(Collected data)
• • • • • • •

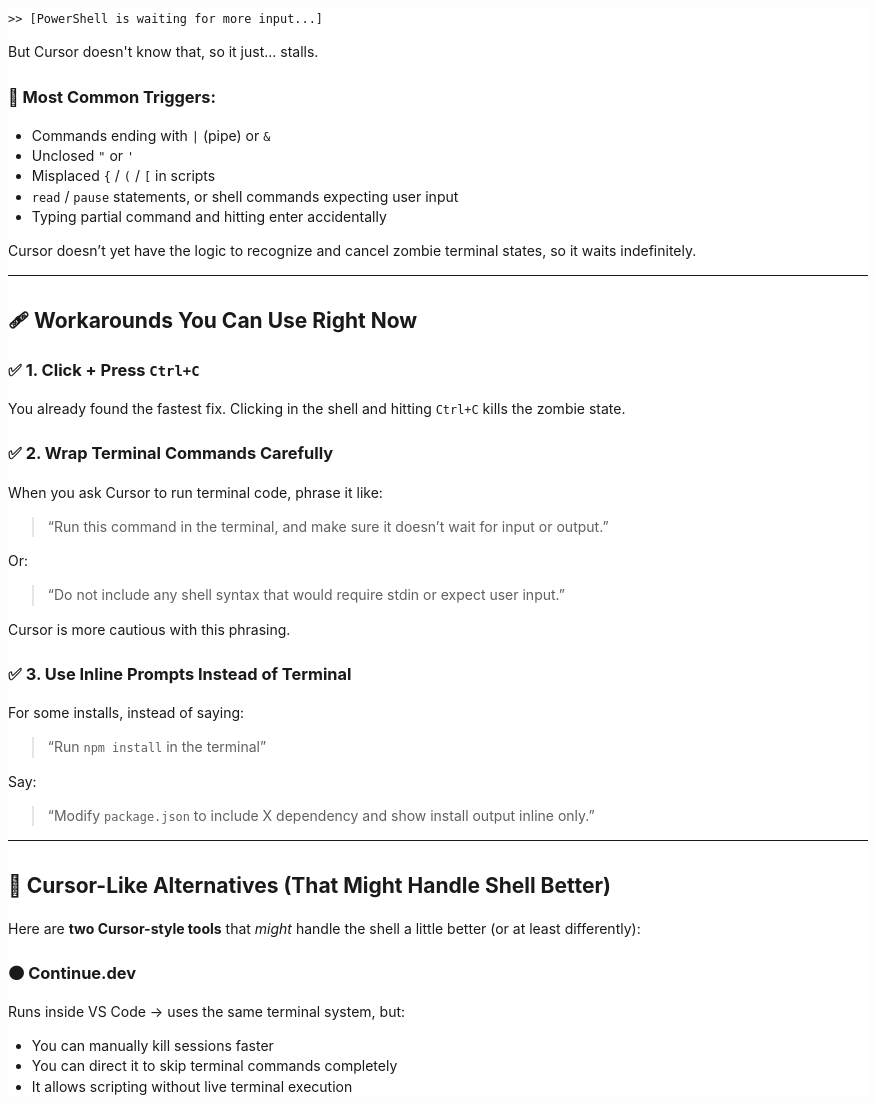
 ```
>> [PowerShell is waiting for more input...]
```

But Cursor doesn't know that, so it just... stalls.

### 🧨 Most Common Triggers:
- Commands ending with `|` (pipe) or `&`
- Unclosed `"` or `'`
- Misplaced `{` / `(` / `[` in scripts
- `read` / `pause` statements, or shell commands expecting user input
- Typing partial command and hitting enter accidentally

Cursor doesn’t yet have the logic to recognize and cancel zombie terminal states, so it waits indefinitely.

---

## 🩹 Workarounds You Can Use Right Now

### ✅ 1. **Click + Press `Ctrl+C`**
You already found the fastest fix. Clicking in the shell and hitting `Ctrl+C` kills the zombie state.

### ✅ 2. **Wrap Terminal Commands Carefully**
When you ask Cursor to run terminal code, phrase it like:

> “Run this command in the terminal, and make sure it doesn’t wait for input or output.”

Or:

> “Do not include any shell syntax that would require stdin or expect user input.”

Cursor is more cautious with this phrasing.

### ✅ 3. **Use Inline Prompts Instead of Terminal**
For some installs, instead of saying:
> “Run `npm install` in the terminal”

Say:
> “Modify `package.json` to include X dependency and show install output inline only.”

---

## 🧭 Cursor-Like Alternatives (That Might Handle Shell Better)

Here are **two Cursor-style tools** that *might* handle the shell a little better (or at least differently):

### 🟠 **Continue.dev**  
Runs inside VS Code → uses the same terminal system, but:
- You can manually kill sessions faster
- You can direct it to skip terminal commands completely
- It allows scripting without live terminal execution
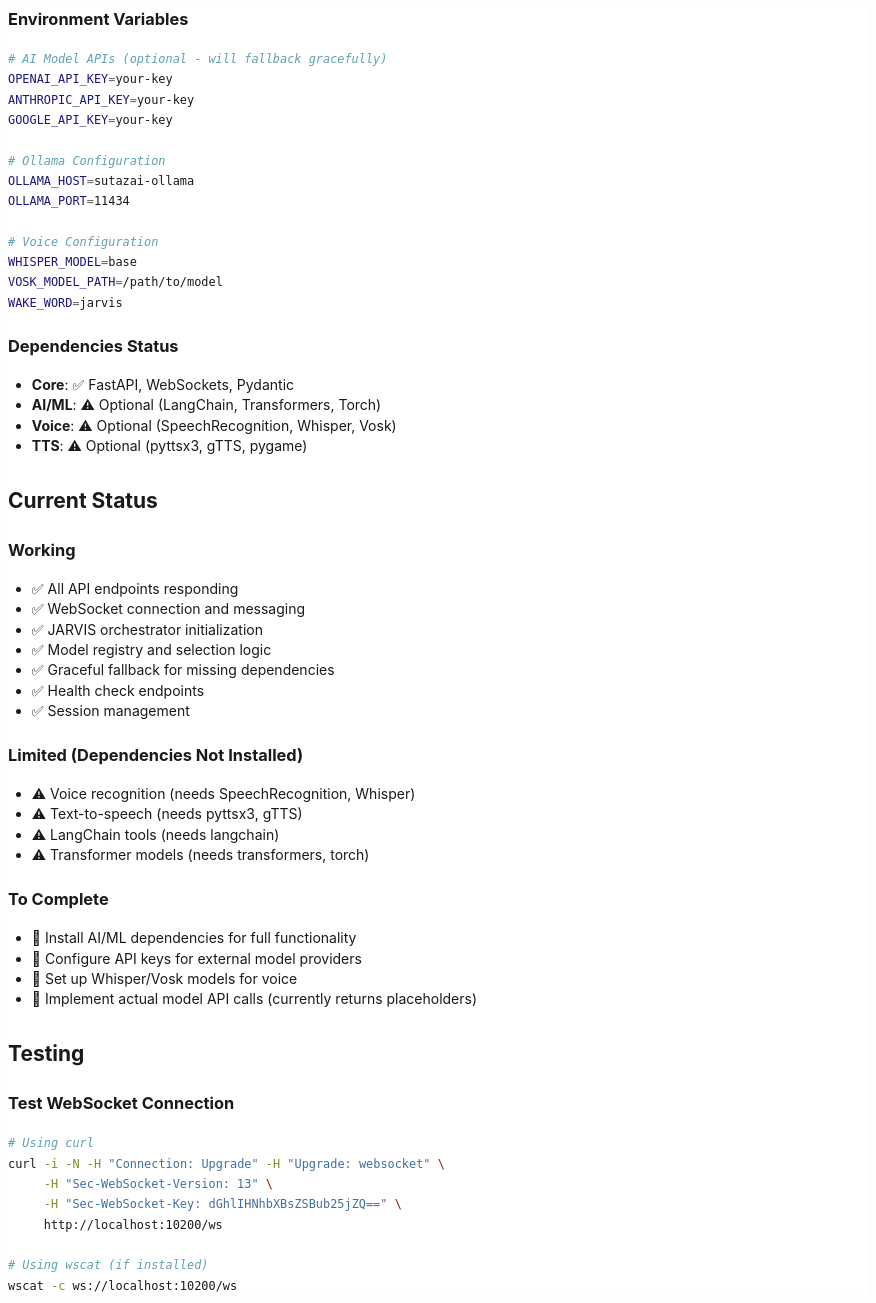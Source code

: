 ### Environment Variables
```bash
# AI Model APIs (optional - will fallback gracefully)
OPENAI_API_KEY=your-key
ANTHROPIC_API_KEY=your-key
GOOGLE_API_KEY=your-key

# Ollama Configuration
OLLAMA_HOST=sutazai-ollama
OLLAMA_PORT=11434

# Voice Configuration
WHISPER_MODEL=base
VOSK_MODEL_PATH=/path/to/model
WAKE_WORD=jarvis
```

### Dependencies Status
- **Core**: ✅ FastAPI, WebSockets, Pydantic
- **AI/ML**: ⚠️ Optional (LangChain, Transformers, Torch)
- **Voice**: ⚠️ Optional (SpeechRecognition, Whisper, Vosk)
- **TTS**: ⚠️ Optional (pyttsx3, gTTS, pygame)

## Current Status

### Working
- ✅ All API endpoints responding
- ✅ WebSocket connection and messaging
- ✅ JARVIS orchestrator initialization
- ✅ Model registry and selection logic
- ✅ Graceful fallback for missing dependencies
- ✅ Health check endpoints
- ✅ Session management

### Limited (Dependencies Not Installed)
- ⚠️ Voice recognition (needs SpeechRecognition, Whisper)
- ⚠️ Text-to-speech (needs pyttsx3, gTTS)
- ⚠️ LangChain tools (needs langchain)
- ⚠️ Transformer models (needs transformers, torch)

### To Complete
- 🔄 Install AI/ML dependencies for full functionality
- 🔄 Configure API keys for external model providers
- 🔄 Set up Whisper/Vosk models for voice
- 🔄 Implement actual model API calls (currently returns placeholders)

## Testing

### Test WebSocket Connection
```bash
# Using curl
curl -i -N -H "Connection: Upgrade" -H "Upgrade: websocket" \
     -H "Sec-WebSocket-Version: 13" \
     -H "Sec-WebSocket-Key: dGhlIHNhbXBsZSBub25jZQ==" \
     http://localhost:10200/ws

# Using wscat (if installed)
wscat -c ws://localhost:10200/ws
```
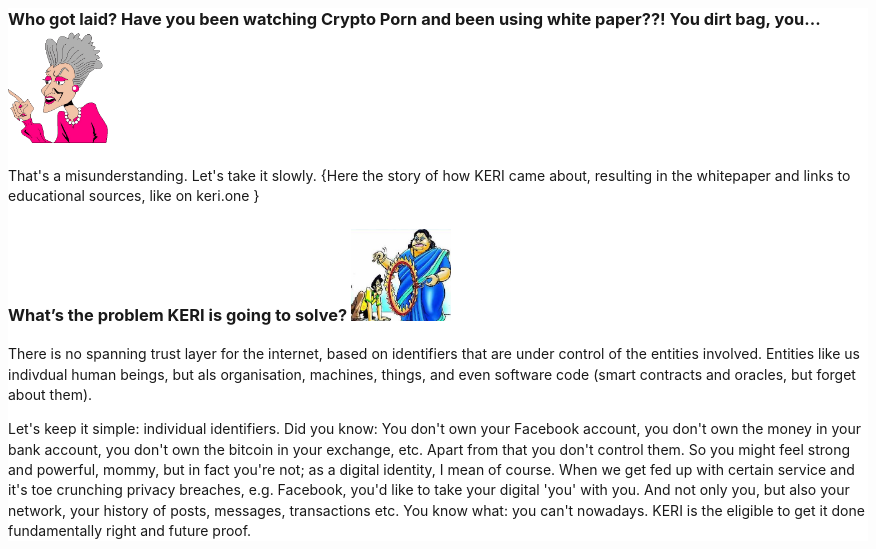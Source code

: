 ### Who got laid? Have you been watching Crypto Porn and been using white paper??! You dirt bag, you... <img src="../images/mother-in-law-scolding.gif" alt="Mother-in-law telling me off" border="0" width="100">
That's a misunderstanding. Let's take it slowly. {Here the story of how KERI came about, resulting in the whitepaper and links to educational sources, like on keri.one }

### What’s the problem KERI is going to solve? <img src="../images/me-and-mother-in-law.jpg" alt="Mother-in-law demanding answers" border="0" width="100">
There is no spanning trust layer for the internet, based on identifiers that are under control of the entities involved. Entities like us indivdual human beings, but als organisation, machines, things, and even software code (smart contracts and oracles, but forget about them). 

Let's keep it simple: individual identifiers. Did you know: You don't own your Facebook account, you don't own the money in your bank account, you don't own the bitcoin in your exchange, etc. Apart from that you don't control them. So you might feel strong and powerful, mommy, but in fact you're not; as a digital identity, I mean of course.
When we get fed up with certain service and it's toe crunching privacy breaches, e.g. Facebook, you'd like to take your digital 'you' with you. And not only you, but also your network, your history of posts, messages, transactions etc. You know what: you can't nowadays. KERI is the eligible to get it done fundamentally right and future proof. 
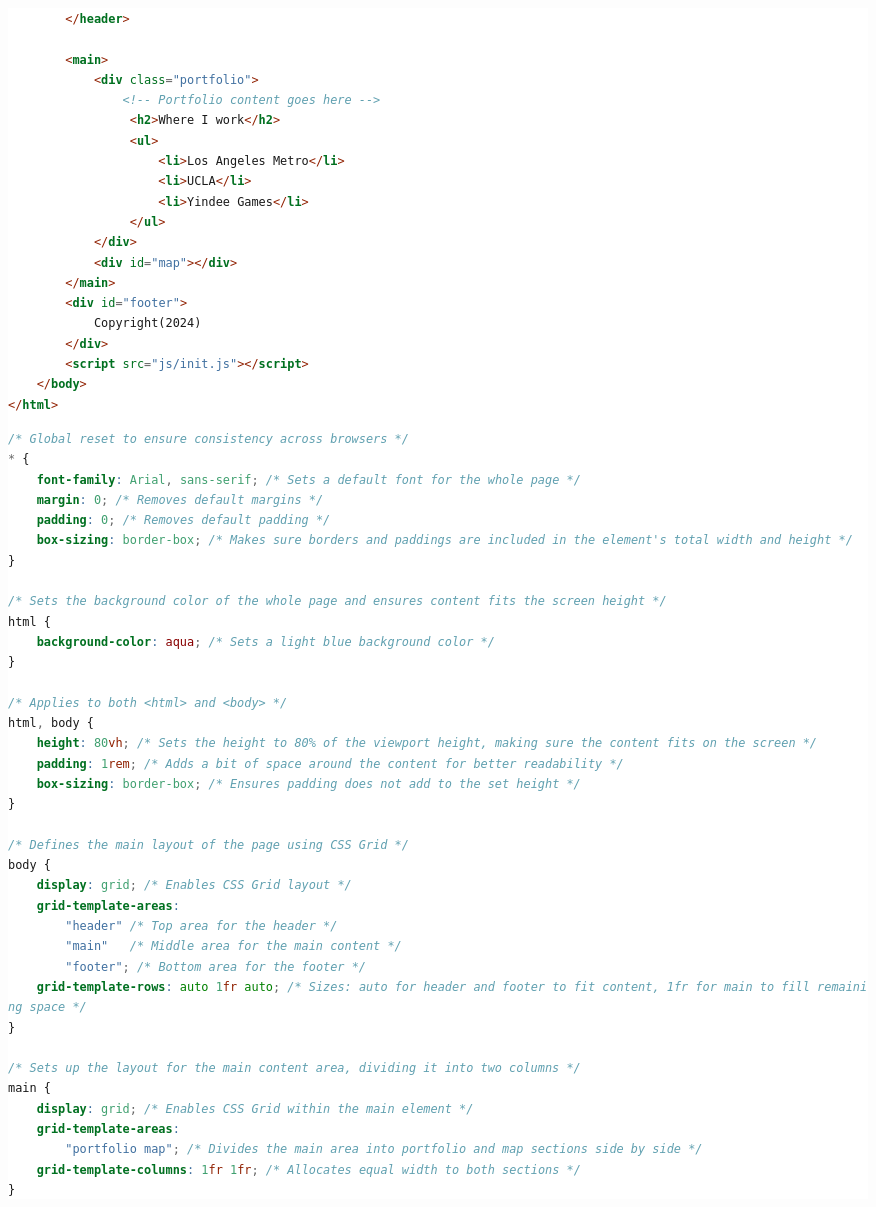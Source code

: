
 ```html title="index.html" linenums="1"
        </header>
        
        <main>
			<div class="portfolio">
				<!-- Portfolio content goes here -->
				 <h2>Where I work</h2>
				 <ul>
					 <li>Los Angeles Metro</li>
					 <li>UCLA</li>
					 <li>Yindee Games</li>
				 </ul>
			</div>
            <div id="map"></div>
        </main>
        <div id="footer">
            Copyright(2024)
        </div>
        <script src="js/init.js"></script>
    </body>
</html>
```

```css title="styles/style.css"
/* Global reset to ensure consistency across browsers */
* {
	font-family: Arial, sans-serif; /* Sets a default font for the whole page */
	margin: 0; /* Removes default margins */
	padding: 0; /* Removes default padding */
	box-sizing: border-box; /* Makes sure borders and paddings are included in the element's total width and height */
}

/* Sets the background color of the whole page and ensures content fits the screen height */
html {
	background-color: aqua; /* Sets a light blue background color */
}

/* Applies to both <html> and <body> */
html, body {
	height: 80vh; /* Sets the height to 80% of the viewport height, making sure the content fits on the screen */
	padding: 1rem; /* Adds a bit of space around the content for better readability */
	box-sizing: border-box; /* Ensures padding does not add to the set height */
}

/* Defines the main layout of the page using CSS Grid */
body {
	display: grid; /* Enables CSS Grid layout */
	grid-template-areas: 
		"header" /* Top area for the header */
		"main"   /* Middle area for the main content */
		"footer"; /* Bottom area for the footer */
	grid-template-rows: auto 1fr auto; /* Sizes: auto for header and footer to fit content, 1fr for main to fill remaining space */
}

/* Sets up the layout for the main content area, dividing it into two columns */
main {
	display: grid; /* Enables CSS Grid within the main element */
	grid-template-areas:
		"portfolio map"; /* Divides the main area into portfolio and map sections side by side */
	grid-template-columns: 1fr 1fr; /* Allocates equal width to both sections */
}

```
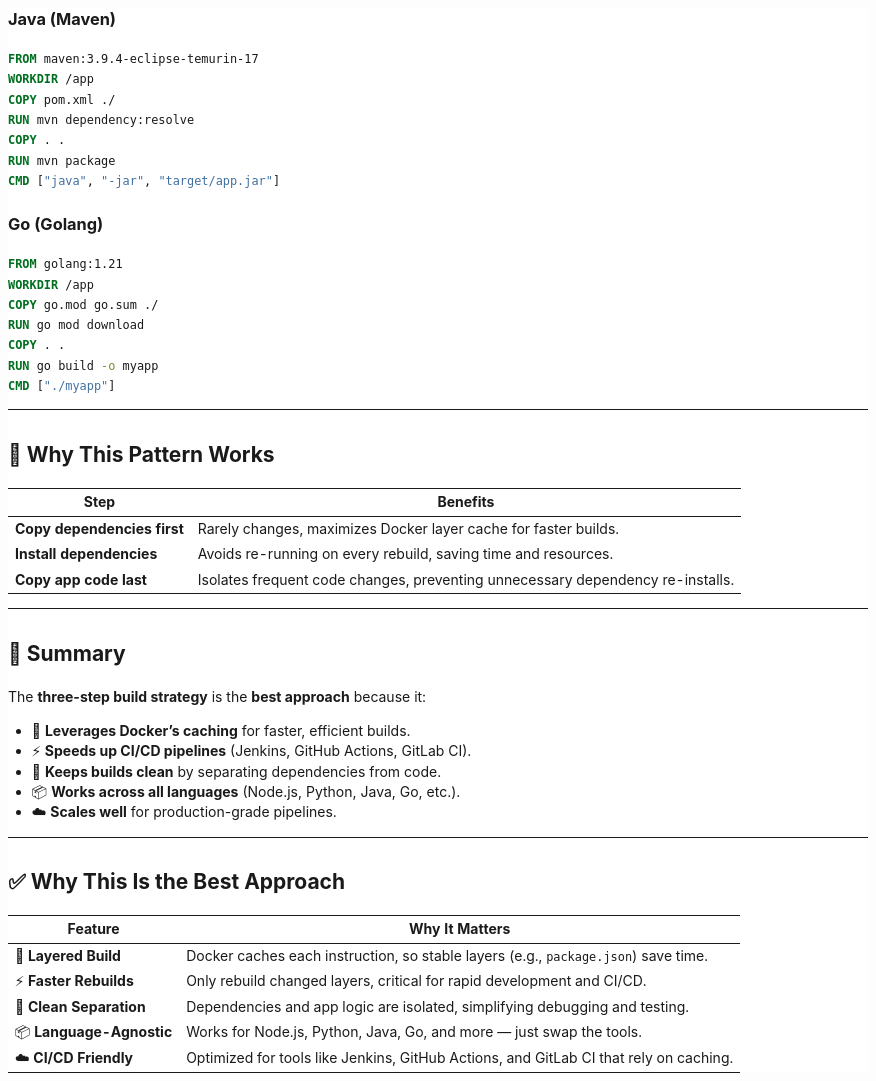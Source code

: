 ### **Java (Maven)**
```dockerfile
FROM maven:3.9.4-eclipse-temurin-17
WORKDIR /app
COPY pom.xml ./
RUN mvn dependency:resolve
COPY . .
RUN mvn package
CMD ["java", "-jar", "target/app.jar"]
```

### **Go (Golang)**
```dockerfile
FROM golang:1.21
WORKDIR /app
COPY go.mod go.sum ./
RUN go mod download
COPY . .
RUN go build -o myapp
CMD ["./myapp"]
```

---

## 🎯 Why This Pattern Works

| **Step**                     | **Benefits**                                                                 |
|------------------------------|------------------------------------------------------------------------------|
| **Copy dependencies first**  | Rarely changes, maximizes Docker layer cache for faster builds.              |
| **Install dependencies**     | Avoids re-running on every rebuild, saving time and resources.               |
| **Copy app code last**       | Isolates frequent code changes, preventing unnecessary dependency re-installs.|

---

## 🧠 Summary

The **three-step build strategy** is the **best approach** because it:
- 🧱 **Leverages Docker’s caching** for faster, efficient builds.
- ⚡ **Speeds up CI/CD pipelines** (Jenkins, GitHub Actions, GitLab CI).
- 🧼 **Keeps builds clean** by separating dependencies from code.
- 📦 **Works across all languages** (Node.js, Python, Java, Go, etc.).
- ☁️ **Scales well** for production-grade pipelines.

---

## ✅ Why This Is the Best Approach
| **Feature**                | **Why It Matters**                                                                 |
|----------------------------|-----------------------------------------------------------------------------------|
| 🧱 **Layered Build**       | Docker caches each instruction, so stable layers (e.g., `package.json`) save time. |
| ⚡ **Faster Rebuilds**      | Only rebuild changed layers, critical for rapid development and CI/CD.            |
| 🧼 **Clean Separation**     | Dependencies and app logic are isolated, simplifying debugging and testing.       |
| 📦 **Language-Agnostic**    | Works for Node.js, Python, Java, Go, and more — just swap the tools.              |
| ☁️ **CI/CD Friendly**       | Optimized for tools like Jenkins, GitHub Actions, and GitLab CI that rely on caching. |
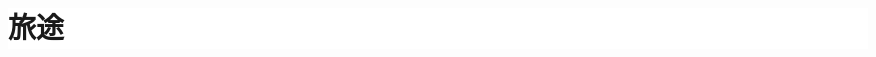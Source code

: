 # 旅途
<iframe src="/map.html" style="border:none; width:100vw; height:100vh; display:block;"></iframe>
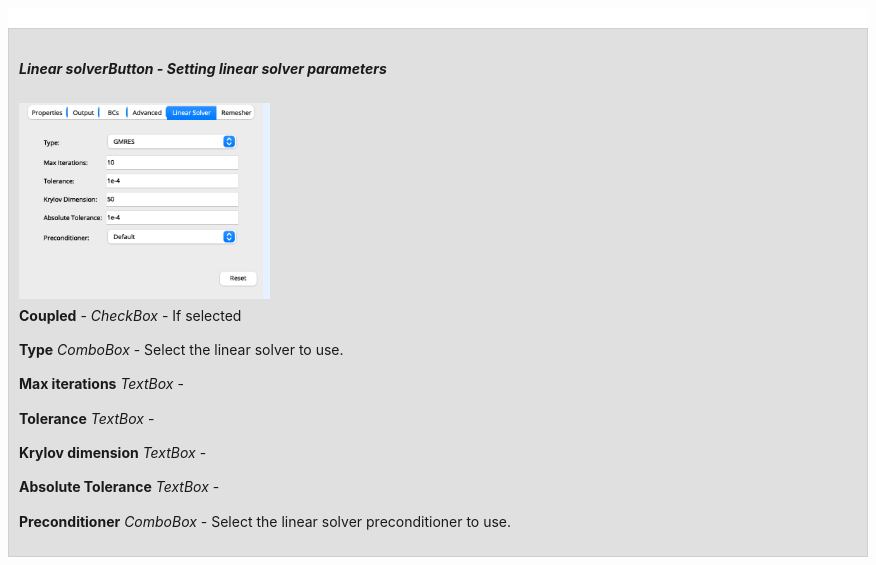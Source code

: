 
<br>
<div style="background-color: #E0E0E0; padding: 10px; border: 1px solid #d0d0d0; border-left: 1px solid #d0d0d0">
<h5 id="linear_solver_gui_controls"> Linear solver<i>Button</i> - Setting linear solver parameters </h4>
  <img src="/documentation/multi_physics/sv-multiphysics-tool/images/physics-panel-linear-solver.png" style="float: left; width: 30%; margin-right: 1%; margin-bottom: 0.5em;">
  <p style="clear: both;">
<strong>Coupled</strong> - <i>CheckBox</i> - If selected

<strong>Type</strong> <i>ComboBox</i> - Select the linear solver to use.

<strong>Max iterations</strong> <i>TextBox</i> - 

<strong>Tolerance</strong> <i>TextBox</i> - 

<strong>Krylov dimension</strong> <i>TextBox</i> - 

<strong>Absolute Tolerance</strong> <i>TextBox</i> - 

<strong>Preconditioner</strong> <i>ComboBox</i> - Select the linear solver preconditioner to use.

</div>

• • • • • • •

**Exercise directions:** Exercise for the records above: copy only the lines from the one with "- ⚠️ Text-to-speech (needs pyttsx3, gTTS)" to the one with "### Who got", both ends kept, and drop the pictures.

**Solution to the exercise:**
- ⚠️ Text-to-speech (needs pyttsx3, gTTS)
- ⚠️ LangChain tools (needs langchain)
- ⚠️ Transformer models (needs transformers, torch)

### To Complete
- 🔄 Install AI/ML dependencies for full functionality
- 🔄 Configure API keys for external model providers
- 🔄 Set up Whisper/Vosk models for voice
- 🔄 Implement actual model API calls (currently returns placeholders)

## Testing

### Test WebSocket Connection
```bash
# Using curl
curl -i -N -H "Connection: Upgrade" -H "Upgrade: websocket" \
     -H "Sec-WebSocket-Version: 13" \
     -H "Sec-WebSocket-Key: dGhlIHNhbXBsZSBub25jZQ==" \
     http://localhost:10200/ws

# Using wscat (if installed)
wscat -c ws://localhost:10200/ws
```
Source code

: ### Who got laid? Have you been watching Crypto Porn and been using white paper??! You dirt bag, you... <img src="../images/mother-in-law-scolding.gif" alt="Mother-in-law telling me off" border="0" width="100">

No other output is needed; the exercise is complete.